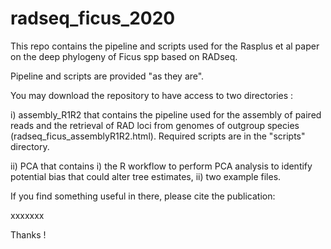 # radseq_ficus_2020
 
 This repo contains the pipeline and scripts used for the Rasplus et al paper on the deep phylogeny of Ficus spp based on RADseq.
 
 Pipeline and scripts are provided "as they are".
 
You may download the repository to have access to two directories :
 
 i) assembly_R1R2 that contains the pipeline used for the assembly of paired reads and the retrieval of RAD loci from genomes of outgroup species (radseq_ficus_assemblyR1R2.html). Required scripts are in the "scripts" directory.
 
 ii) PCA that contains i) the R workflow to perform PCA analysis to identify potential bias that could alter tree estimates, ii) two example files.
 

If you find something useful in there, please cite the publication:
 
 xxxxxxx
 
Thanks !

******

=== EXERCISE DETAILS ===
Your response should consist solely of the lines from the one that holds "ii) PCA that" through the end of the listing above, reproduced exactly.

=== OUTPUT FOR THIS TASK ===
 ii) PCA that contains i) the R workflow to perform PCA analysis to identify potential bias that could alter tree estimates, ii) two example files.
 

If you find something useful in there, please cite the publication:
 
 xxxxxxx
 
Thanks !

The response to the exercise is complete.